Im Urteil vom 13. Oktober 1977 (- 2 AZR 387/76 – zu III 3 d der Gründe, AP KSchG 1969 § 1 Verhaltensbedingte Kündigung Nr. 1 = EzA BetrVG 1972 § 74 Nr. 3) hat das Bundesarbeitsgericht ausgeführt, dass auch Umstände, die nach der Kündigung eingetreten sind, bei der Interessenabwägung eine Rolle spielen können, „wenn sie das frühere Verhalten des Gekündigten in einem anderen Licht erscheinen lassen, dh. ihm ein größeres Gewicht als Kündigungsgrund verleihen“. Diese Voraussetzung kann dann vorliegen, wenn gleichartige Pflichtverstöße nach Beginn des Kündigungsschutzprozesses auftreten. Hierdurch kann eine für die Kündigung maßgebliche Wiederholungsgefahr bestätigt werden. In dem mit Urteil vom 13. Oktober 1977 (- 2 AZR 387/76 – AP KSchG 1969 § 1 Verhaltensbedingte Kündigung Nr. 1 = EzA BetrVG 1972 § 74 Nr. 3) entschiedenen Fall hatte die Arbeitgeberin die von ihr ausgesprochene Kündigung darauf gestützt, dass der entlassene Arbeitnehmer durch das Mitverfassen und Verteilen einer ehrverletzenden „Programmschrift“ den Betriebsfrieden gestört habe.
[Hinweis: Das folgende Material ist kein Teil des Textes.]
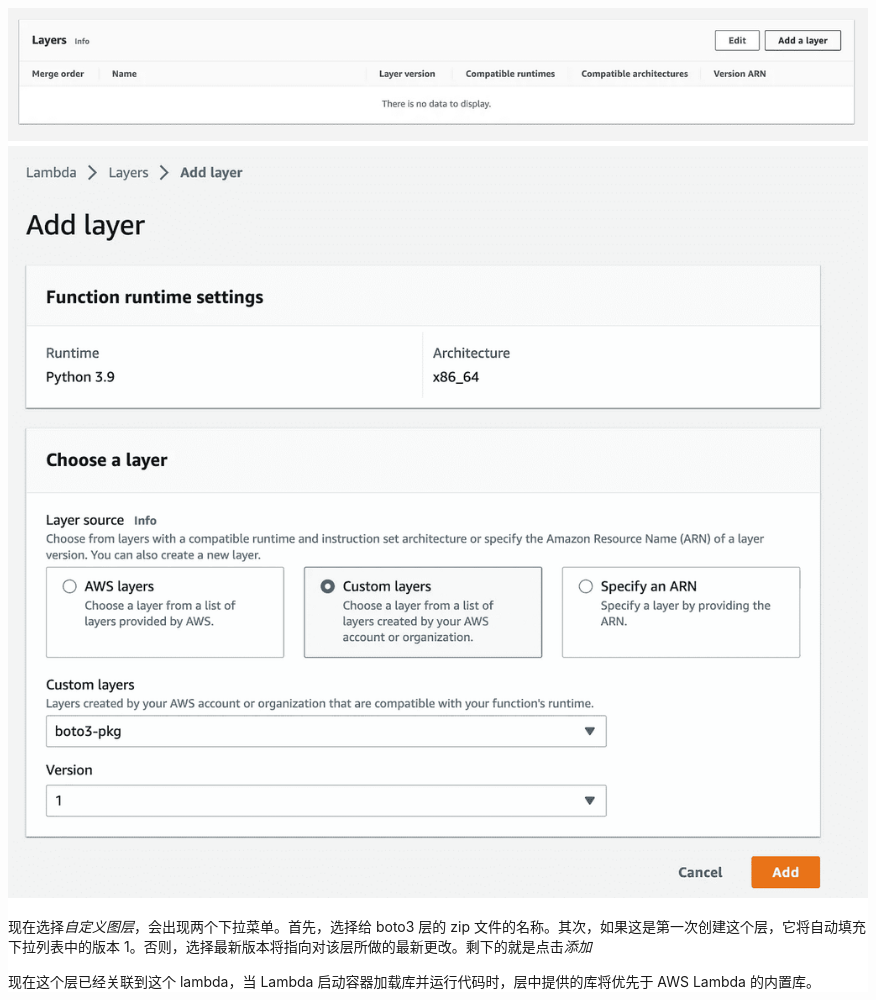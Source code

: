 ![](img/8a54a7cd1adfa019465157e8b7752039.png)![](img/d024b2ec28c990ec7a313cc2692397aa.png)

现在选择*自定义图层*，会出现两个下拉菜单。首先，选择给 boto3 层的 zip 文件的名称。其次，如果这是第一次创建这个层，它将自动填充下拉列表中的版本 1。否则，选择最新版本将指向对该层所做的最新更改。剩下的就是点击*添加*

现在这个层已经关联到这个 lambda，当 Lambda 启动容器加载库并运行代码时，层中提供的库将优先于 AWS Lambda 的内置库。
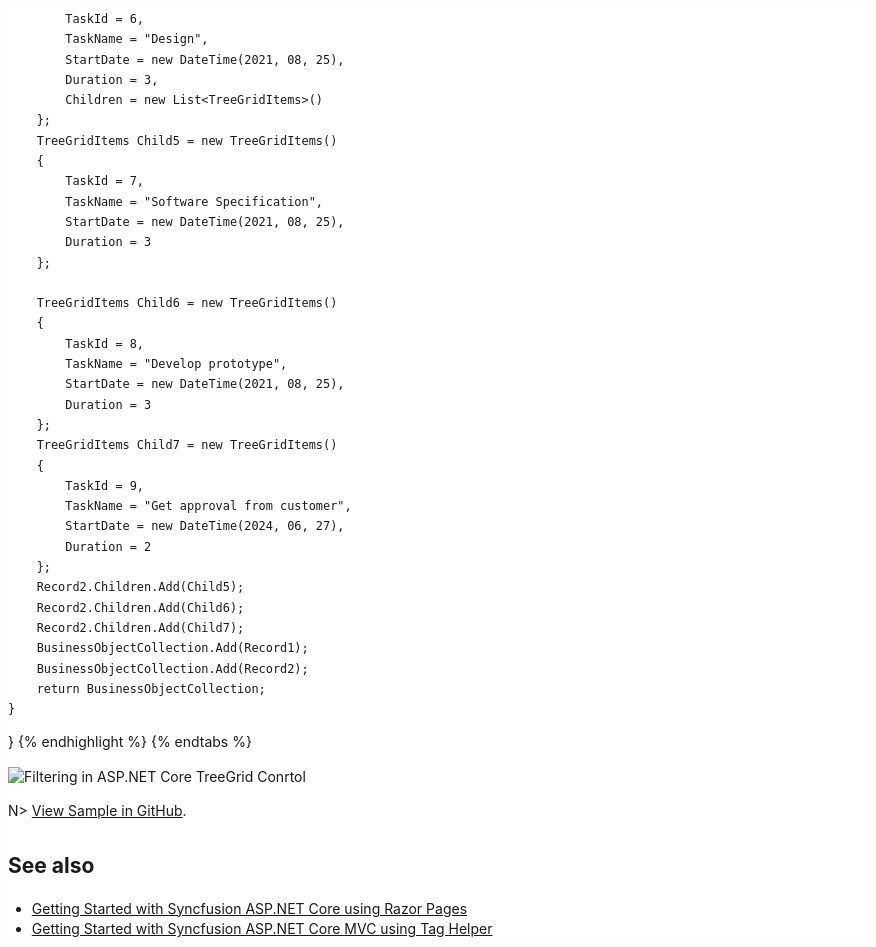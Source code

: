             TaskId = 6,
            TaskName = "Design",
            StartDate = new DateTime(2021, 08, 25),
            Duration = 3,
            Children = new List<TreeGridItems>()
        };
        TreeGridItems Child5 = new TreeGridItems()
        {
            TaskId = 7,
            TaskName = "Software Specification",
            StartDate = new DateTime(2021, 08, 25),
            Duration = 3
        };

        TreeGridItems Child6 = new TreeGridItems()
        {
            TaskId = 8,
            TaskName = "Develop prototype",
            StartDate = new DateTime(2021, 08, 25),
            Duration = 3
        };
        TreeGridItems Child7 = new TreeGridItems()
        {
            TaskId = 9,
            TaskName = "Get approval from customer",
            StartDate = new DateTime(2024, 06, 27),
            Duration = 2
        };
        Record2.Children.Add(Child5);
        Record2.Children.Add(Child6);
        Record2.Children.Add(Child7);
        BusinessObjectCollection.Add(Record1);
        BusinessObjectCollection.Add(Record2);
        return BusinessObjectCollection;
    }
}
{% endhighlight %}
{% endtabs %}

![Filtering in ASP.NET Core TreeGrid Conrtol](images/treegrid-sample.png)

N> [View Sample in GitHub](https://github.com/SyncfusionExamples/ASP-NET-Core-Getting-Started-Examples/tree/main/TreeGrid/ASP.NET%20Core%20Tag%20Helper%20Examples).

## See also

* [Getting Started with Syncfusion ASP.NET Core using Razor Pages](https://ej2.syncfusion.com/aspnetcore/documentation/getting-started/razor-pages/)
* [Getting Started with Syncfusion ASP.NET Core MVC using Tag Helper](https://ej2.syncfusion.com/aspnetcore/documentation/getting-started/aspnet-core-mvc-taghelper)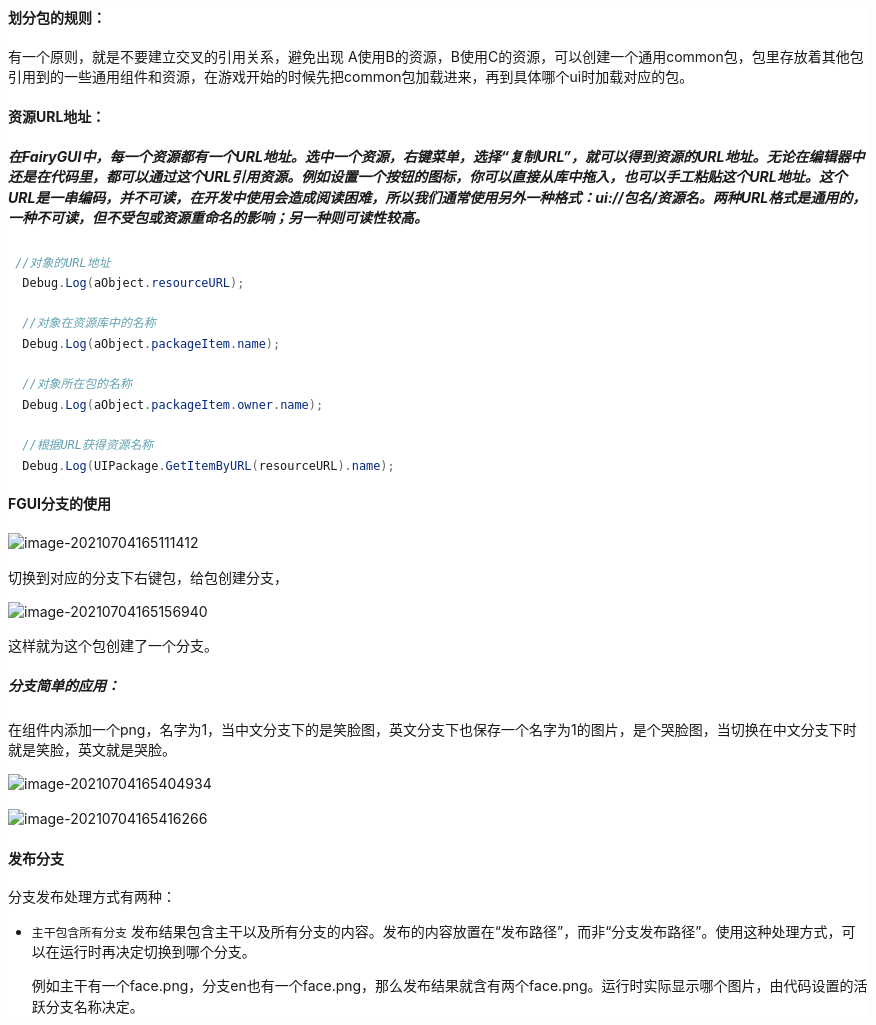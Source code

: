 

#### 划分包的规则：

有一个原则，就是不要建立交叉的引用关系，避免出现 A使用B的资源，B使用C的资源，可以创建一个通用common包，包里存放着其他包引用到的一些通用组件和资源，在游戏开始的时候先把common包加载进来，再到具体哪个ui时加载对应的包。



#### 资源URL地址：

##### 在FairyGUI中，每一个资源都有一个URL地址。选中一个资源，右键菜单，选择“复制URL”，就可以得到资源的URL地址。无论在编辑器中还是在代码里，都可以通过这个URL引用资源。例如设置一个按钮的图标，你可以直接从库中拖入，也可以手工粘贴这个URL地址。这个URL是一串编码，并不可读，在开发中使用会造成阅读困难，所以我们通常使用另外一种格式：ui://包名/资源名。两种URL格式是通用的，一种不可读，但不受包或资源重命名的影响；另一种则可读性较高。

```c#
 //对象的URL地址
  Debug.Log(aObject.resourceURL);

  //对象在资源库中的名称
  Debug.Log(aObject.packageItem.name);

  //对象所在包的名称
  Debug.Log(aObject.packageItem.owner.name);

  //根据URL获得资源名称
  Debug.Log(UIPackage.GetItemByURL(resourceURL).name);
```



#### FGUI分支的使用

![image-20210704165111412](D:\UnityTool\学习笔记\-\FGUI学习笔记.assets\image-20210704165111412.png)

切换到对应的分支下右键包，给包创建分支，

![image-20210704165156940](D:\UnityTool\学习笔记\-\FGUI学习笔记.assets\image-20210704165156940.png)

这样就为这个包创建了一个分支。

##### 分支简单的应用：

在组件内添加一个png，名字为1，当中文分支下的是笑脸图，英文分支下也保存一个名字为1的图片，是个哭脸图，当切换在中文分支下时就是笑脸，英文就是哭脸。

![image-20210704165404934](D:\UnityTool\学习笔记\-\FGUI学习笔记.assets\image-20210704165404934.png)

![image-20210704165416266](D:\UnityTool\学习笔记\-\FGUI学习笔记.assets\image-20210704165416266.png)

#### 发布分支

分支发布处理方式有两种：

- `主干包含所有分支` 发布结果包含主干以及所有分支的内容。发布的内容放置在“发布路径”，而非“分支发布路径”。使用这种处理方式，可以在运行时再决定切换到哪个分支。

  例如主干有一个face.png，分支en也有一个face.png，那么发布结果就含有两个face.png。运行时实际显示哪个图片，由代码设置的活跃分支名称决定。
Nach Ausspruch der Kündigung waren dann noch Flugblätter verteilt worden, die ähnlich schwerwiegende Angriffe gegen die Beklagte und gegen den Betriebsrat enthielten. Mit der Frage, ob das prozessuale Verhalten bei der Interessenabwägung zu berücksichtigen ist, hat sich das Urteil des Bundesarbeitsgerichts vom 13. Oktober 1977 (- 2 AZR 387/76 – aaO) nicht auseinandergesetzt. Die – wenn auch unseriöse – Rechtsverteidigung im Prozess ist von der Wiederholung eines gleichartigen, für die Kündigung maßgeblichen Pflichtverstoßes zu unterscheiden.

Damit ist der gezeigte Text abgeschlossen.